The next 14 volumes were large smyth sewn signature “Record” books sold by the Harvard Coop. Volume II had 432 numbered pages. I began the volume on November 5th 1972 and finished May 17th 1973. The last entry was 6 pages long. I recorded that I was paid $10 for the pilot chapter for a book on John Keats’ Ode On a Grecian Urn. The job was to write a “Cliff Notes” on a series of well-known poets. I did three or four sample chapters but Simon and Schuster eventually passed on the project. I debate on abandoning, temporally, my life in Cambridge for an adventure in Newfoundland. I eventually did but not for several more volumes. “It’s frustrating not doing anything and not being able to decide what to do,” I wrote, “I am riddled with indecision.” I agonized about going into the typesetting business and where to raise the money if I did. I end with, “I have, in the confines of this volume gone from abject poverty to relative opulence and back to poverty again. On the other hand I have a lot more experience now than I did 100,000 words ago.” On the endleaf I note: “total words since June 1, ~150,000.”

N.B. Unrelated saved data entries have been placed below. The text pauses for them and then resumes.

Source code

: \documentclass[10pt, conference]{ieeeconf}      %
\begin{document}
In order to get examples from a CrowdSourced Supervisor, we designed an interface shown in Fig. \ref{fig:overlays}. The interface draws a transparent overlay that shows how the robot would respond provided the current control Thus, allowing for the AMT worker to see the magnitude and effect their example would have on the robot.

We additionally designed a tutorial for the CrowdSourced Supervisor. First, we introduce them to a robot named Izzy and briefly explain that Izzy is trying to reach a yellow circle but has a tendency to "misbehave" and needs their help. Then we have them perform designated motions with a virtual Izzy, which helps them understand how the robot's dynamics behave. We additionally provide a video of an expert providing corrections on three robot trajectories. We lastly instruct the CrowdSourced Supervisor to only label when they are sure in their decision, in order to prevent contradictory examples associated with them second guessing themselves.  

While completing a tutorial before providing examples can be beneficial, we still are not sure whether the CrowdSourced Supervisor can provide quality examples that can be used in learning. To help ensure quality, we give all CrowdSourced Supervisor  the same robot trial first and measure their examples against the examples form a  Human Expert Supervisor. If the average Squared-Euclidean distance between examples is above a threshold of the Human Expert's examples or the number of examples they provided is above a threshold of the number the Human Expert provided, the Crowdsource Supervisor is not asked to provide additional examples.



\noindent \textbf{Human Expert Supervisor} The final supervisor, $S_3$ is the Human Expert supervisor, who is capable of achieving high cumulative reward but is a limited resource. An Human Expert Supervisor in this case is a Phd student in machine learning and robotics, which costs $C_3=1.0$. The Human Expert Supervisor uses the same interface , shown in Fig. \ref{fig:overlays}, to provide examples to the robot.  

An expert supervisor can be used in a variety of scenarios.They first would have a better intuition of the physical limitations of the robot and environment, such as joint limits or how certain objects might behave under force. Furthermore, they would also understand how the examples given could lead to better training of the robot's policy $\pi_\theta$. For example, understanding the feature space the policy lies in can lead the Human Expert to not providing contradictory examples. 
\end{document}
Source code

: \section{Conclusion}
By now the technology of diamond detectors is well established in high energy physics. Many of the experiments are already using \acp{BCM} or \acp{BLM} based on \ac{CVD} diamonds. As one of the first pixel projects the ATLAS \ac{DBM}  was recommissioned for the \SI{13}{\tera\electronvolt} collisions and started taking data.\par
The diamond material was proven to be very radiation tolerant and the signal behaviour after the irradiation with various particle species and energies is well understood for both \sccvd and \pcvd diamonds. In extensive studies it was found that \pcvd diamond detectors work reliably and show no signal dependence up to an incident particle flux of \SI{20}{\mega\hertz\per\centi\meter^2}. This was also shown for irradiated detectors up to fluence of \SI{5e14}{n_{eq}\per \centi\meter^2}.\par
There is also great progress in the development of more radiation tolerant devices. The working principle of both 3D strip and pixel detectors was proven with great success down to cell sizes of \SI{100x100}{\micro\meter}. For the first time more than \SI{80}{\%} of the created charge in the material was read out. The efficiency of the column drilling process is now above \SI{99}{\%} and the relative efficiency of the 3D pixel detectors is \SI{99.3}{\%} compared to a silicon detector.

For twelve more volumes I scribbled every day. Poetry, philosophy, and outlines of books I wanted to write, snapshot portraits of characters and a never-ending series of complaints about my love life, ennui or angst.
Volume XIV (14) was the last volume I completely finished by hand. I had given up my fountain pen by volume III and by the end of volume 14 I was no longer obsessed with my daily entries. I began on August 11, 1980 and finally filled the last of 432 pages on February 10, 1986. The last entry was, “The next volume will be generated electronically and bound in a three ring notebook.” and so it was. After three hundred or so pages of complaints about my life I bought another bound “journal” but it was not the same. My hands cramped when I attempted to write longhand. My writing just “petered out.”
By 1986 my life as a professional writer was at a standstill. I had not sold a literary piece in years. I had abandoned literary writing, abandoned graphic design and academia. For the next 15 years I wrote technical books, political diatribes and “edgy” columns in technical magazines. My daughters became the center of my life and I gave away my Everyman’s edition of the Diaries of Samuel Pepes.